The Verite Soap Opera

When I wrote the above last sentence for the first edition of this book, neither the series The Real World nor Sylvania Waters had yet been born. Both are amusing diversions from the "honorable" path. Whether they are worth emulating is another matter, but both works try to pull verite in new directions.

The Real World hit American TV in 1992 as MTV's idea of a documen tary entertainment experiment. The music video network rented a New York loft, which it then offered as a home to seven young adults who had never met, but who had been selected from hundreds of applicants.
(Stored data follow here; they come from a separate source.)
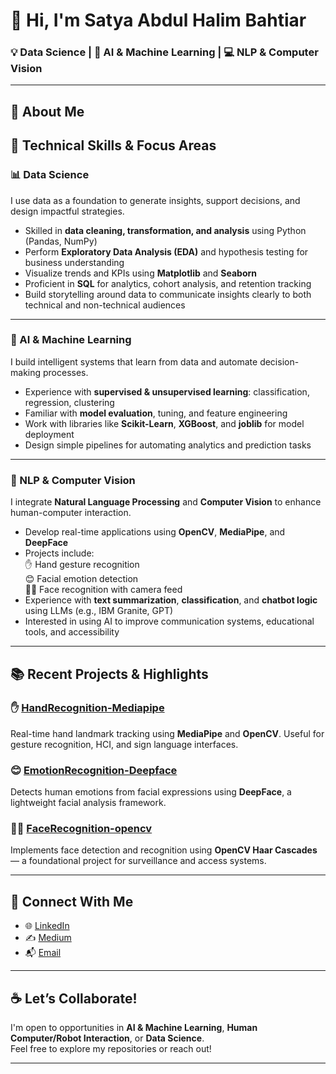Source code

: # 👋 Hi, I'm Satya Abdul Halim Bahtiar

### 💡 Data Science | 🧠 AI & Machine Learning | 💻 NLP & Computer Vision

---

## 🌟 About Me


## 🔧 Technical Skills & Focus Areas

### 📊 Data Science

I use data as a foundation to generate insights, support decisions, and design impactful strategies.

- Skilled in **data cleaning, transformation, and analysis** using Python (Pandas, NumPy)
- Perform **Exploratory Data Analysis (EDA)** and hypothesis testing for business understanding
- Visualize trends and KPIs using **Matplotlib** and **Seaborn**
- Proficient in **SQL** for analytics, cohort analysis, and retention tracking
- Build storytelling around data to communicate insights clearly to both technical and non-technical audiences

---

### 🤖 AI & Machine Learning

I build intelligent systems that learn from data and automate decision-making processes.

- Experience with **supervised & unsupervised learning**: classification, regression, clustering
- Familiar with **model evaluation**, tuning, and feature engineering
- Work with libraries like **Scikit-Learn**, **XGBoost**, and **joblib** for model deployment
- Design simple pipelines for automating analytics and prediction tasks

---

### 💬 NLP & Computer Vision

I integrate **Natural Language Processing** and **Computer Vision** to enhance human-computer interaction.

- Develop real-time applications using **OpenCV**, **MediaPipe**, and **DeepFace**
- Projects include:  
  ✋ Hand gesture recognition  
  😊 Facial emotion detection  
  🧑‍💻 Face recognition with camera feed  
- Experience with **text summarization**, **classification**, and **chatbot logic** using LLMs (e.g., IBM Granite, GPT)
- Interested in using AI to improve communication systems, educational tools, and accessibility

---

## 📚 Recent Projects & Highlights
### ✋ [HandRecognition-Mediapipe](https://github.com/satyaabdul/HandRecognition-Mediapipe)  
Real-time hand landmark tracking using **MediaPipe** and **OpenCV**. Useful for gesture recognition, HCI, and sign language interfaces.

### 😊 [EmotionRecognition-Deepface](https://github.com/satyaabdul/EmotionRecognition-Deepface)  
Detects human emotions from facial expressions using **DeepFace**, a lightweight facial analysis framework.

### 🧑‍💻 [FaceRecognition-opencv](https://github.com/satyaabdul/FaceRecognition-opencv)  
Implements face detection and recognition using **OpenCV Haar Cascades** — a foundational project for surveillance and access systems.

---

## 🔗 Connect With Me

- 🌐 [LinkedIn](https://www.linkedin.com/in/satyaabdul/)
- ✍️ [Medium](https://medium.com/@satya.abdul)
- 📬 [Email](mailto:satya.abdul@amikom.ac.id)

---

## ☕ Let’s Collaborate!

I'm open to opportunities in **AI & Machine Learning**, **Human Computer/Robot Interaction**, or **Data Science**.  
Feel free to explore my repositories or reach out!

---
A number of video cameras, sometimes singly, sometimes simultaneously, then rolled for three months.

The series is cut in jumpy MTV style and, as Entertainment magazine put it, "plays shrewdly to the fantasies of the MTV audience—wouldn't it be a gas to live in a high tech New York loft with a bunch of cool people, to have cameras recording your silliest actions and most personal thoughts, while music from the MTV hit parade plays over everything?" Personally, I hated The Real World and found it totally unreal and boring. It uses verite techniques to simulate a real life soap opera but leaves you longing for genuine kitsch.

Paul Watson's Sylvania Waters (BBC and ABC 1993) is another verite soap. The original shooting took ninety hours of tape, which in turn was reduced to twelve half-hour episodes. In its own way, the series is as com-pellingly offensive as Watson's 1974 work The Family, and just as synthetic.

Sylvania Waters is a suburb of Sydney, Australia, and the series follows —verite style—the life of a comfortably middle-class family. Luckily for the viewers, the family is uncouth and has wonderful problems, like aging, drunkenness, and difficult children.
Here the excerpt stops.